Study their website get a feel for their style.  Pay attention to the number of projects they’ve done (the more, the better!) and make sure they’re able to handle the type of project you have.  For example, an architect who specialises in shopping centres may not be right for a kitchen renovation.  If past projects are not on their website, be sure to ask for a detailed list.

Meet the architect or designer

If possible, arrange to meet with your prospective architect or building designer.  By chatting with them, you may be able to get a sense of their character.  They will also size you up to decide whether they want to take you on as a client.  Some questions you could ask include:

  • What kind of clients they usually work with?
  • Will they do the energy report, the town planning, interior design, and landscape design associated with your project?
  • What percentage of their designs get the planning permit first go?
  • What percentage of their designs are built?
  • Have they ever been taken to VCAT?
  • What is their availability?
  • How busy they currently are?
  • When could they start?
  • Ask for references from three previous clients.

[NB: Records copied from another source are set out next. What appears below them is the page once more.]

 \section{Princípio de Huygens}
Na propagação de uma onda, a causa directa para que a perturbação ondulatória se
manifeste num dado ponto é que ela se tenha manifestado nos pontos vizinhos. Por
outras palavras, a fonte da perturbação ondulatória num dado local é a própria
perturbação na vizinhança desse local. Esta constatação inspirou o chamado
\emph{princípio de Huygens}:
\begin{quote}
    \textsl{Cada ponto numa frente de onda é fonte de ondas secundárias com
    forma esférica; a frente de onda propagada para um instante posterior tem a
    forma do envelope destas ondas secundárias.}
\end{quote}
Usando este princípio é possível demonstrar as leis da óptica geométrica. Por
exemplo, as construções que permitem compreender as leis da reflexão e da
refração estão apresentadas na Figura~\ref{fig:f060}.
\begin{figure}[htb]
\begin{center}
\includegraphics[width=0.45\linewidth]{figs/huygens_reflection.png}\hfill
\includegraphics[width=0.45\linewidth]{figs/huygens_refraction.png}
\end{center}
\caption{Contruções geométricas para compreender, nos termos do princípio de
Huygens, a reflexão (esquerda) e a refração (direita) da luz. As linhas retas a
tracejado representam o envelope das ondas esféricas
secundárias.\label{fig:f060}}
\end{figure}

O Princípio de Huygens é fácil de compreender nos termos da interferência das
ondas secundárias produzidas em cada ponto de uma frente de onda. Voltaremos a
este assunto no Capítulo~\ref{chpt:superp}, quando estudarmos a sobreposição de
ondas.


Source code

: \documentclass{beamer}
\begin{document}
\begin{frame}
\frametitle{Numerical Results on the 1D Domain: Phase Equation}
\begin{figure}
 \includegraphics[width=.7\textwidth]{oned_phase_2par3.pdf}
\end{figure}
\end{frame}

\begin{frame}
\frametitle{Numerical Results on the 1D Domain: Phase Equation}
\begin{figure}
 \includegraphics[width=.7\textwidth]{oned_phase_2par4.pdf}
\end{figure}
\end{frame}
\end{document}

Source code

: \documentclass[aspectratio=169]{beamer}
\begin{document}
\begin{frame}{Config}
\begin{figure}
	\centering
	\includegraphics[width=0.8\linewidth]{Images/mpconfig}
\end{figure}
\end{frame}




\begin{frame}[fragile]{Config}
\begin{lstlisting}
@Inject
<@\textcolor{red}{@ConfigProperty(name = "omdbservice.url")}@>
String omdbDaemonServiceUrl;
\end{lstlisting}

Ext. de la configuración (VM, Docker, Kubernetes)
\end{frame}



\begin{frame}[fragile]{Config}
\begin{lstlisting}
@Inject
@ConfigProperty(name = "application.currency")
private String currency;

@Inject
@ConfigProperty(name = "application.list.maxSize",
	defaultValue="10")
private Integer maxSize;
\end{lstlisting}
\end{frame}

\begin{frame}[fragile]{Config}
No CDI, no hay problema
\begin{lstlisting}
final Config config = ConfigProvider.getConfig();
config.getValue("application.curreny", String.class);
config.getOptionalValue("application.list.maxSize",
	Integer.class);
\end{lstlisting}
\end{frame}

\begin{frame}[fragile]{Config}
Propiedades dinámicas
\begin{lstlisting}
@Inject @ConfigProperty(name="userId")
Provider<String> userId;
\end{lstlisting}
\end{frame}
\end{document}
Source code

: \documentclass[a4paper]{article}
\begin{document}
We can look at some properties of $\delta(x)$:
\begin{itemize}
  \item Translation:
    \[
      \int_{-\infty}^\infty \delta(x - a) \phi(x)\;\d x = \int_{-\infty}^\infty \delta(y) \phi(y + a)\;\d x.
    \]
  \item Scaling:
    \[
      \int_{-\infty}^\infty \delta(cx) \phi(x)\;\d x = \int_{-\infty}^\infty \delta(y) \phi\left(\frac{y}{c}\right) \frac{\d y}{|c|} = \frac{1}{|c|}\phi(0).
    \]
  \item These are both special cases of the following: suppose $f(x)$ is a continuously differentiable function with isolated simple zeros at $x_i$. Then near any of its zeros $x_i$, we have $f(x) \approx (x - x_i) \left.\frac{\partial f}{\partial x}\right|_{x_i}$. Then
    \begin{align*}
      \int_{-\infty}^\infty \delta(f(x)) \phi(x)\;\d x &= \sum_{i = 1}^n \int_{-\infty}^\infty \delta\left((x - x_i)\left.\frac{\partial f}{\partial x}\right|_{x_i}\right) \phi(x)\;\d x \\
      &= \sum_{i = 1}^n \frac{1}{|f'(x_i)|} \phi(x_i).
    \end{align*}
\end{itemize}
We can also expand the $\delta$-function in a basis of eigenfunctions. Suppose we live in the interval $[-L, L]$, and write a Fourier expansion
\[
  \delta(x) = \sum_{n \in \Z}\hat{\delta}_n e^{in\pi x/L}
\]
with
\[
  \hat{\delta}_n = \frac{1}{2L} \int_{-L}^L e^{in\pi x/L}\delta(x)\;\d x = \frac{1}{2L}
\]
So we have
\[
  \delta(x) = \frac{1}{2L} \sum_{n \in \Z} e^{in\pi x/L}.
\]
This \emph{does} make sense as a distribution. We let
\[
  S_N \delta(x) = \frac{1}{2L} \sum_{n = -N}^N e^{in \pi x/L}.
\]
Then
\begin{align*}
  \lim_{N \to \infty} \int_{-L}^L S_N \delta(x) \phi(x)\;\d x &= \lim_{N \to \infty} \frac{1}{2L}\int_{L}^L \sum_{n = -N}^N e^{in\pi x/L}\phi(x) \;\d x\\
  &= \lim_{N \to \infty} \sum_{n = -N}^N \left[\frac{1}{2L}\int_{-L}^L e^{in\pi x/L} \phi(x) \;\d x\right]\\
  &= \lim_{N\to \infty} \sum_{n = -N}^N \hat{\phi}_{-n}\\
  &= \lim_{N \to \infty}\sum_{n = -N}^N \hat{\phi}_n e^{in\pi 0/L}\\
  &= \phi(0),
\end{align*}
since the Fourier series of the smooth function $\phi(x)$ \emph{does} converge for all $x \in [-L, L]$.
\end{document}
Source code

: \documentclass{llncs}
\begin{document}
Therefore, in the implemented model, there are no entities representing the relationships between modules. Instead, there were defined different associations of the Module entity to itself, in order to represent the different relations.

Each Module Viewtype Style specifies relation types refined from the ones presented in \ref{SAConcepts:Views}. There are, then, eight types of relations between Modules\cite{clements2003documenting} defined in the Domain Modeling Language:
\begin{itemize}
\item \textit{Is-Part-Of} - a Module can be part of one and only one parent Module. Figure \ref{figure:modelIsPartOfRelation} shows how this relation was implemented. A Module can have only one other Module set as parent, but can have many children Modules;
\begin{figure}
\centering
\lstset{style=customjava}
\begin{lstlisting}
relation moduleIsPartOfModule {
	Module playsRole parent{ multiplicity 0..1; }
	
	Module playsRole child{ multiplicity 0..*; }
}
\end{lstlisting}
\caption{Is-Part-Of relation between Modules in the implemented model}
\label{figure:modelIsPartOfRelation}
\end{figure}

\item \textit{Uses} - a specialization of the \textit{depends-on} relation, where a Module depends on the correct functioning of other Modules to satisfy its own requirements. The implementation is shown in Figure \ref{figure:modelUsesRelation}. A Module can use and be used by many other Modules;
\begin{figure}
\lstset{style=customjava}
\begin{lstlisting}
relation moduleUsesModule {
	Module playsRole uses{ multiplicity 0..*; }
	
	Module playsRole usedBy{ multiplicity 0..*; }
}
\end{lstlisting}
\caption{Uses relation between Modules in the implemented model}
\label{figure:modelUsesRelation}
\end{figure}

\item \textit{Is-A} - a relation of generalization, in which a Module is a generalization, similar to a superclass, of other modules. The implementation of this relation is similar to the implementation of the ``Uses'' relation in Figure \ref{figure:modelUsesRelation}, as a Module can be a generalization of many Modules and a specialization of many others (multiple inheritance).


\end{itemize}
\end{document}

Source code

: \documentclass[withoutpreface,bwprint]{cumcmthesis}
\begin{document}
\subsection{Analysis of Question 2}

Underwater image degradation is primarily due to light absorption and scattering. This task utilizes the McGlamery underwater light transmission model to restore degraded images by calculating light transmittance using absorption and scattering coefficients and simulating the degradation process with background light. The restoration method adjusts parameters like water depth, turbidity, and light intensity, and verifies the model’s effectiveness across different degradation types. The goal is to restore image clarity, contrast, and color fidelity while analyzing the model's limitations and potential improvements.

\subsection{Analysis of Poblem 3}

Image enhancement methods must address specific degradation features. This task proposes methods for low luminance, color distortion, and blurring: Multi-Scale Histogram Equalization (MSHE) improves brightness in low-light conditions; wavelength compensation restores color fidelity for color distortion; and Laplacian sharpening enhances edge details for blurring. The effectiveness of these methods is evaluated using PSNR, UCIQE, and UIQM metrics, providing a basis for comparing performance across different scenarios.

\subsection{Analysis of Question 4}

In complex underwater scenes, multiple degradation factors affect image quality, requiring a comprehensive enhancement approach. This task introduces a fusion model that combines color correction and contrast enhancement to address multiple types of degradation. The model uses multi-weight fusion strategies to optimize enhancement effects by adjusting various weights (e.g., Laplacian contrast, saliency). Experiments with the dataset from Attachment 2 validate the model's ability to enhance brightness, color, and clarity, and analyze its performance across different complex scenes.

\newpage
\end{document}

Remember they will usually put their best references forward.  Ask if you can ask to visit a past project.

You should also ask direct questions about money, management, and what is included in your contract:

  • What is their meetings policy?
  • Will they give you deadlines for the plan stages?
  • What is a feasible deadline for this project?
  • What will happen if they miss a deadline?
  • Will they offer a reason if they miss a deadline?
  • At what stage of the project do they expect payment?
  • What sort of situations will attract extra charges?  For example, if you finalise and sign off on a plan stage, how much will they charge you to make changes?
  • How will they charge for additional changes – flat fee or by the hour?
  • Exactly what documents you get?  Ask for examples of these documents so you know the level of detail to expect.  You can also ask for examples of:
  • Their fee proposal
  • Concept design
  • Working drawings and specifications

Ask the difficult questions

In the early stages of negotiation, it’s important to discuss what happens if things go wrong.  For example: if you pull the plug halfway through a plan stage, do you pay up to that point, and do you own the incomplete plans?  Or will you have to pay in full and not retain ownership of the plans?  It can be uncomfortable to have this type of conversation, but it may make it easier in future if things go wrong.  Also, it’s a good idea to get the answers to these questions in writing.

Meet their previous clients

Follow up on the three provided references.  If possible, go and look at the projects.  It may take time and effort to arrange, and may not always be possible, but it can help you get a better understanding of the architect or building designer.  These are some questions you could ask:

  • Were they professional?
  • Were they clear about costs and what you’d get?
  • Did they give you and meet their delivery dates or were you left waiting?
  • Did they listen to your ideas, or push their ideas too strongly?
  • Did they design to budget?
  • Did they work well with the builder?
  • Were you happy with the outcome?
  • Is there anything you would have done differently?
  • Would you use them again?

Disclaimer:  The information in this article is general advice only, and should be used as a general guide only, and not relied on for decision making purposes.  Every building and renovation project is different, so before acting on the information in this article you should consider its appropriateness to your specific project.  For guidance around your specific building or renovation project, seek assistance from a building consultant such as a qualified architect or building designer.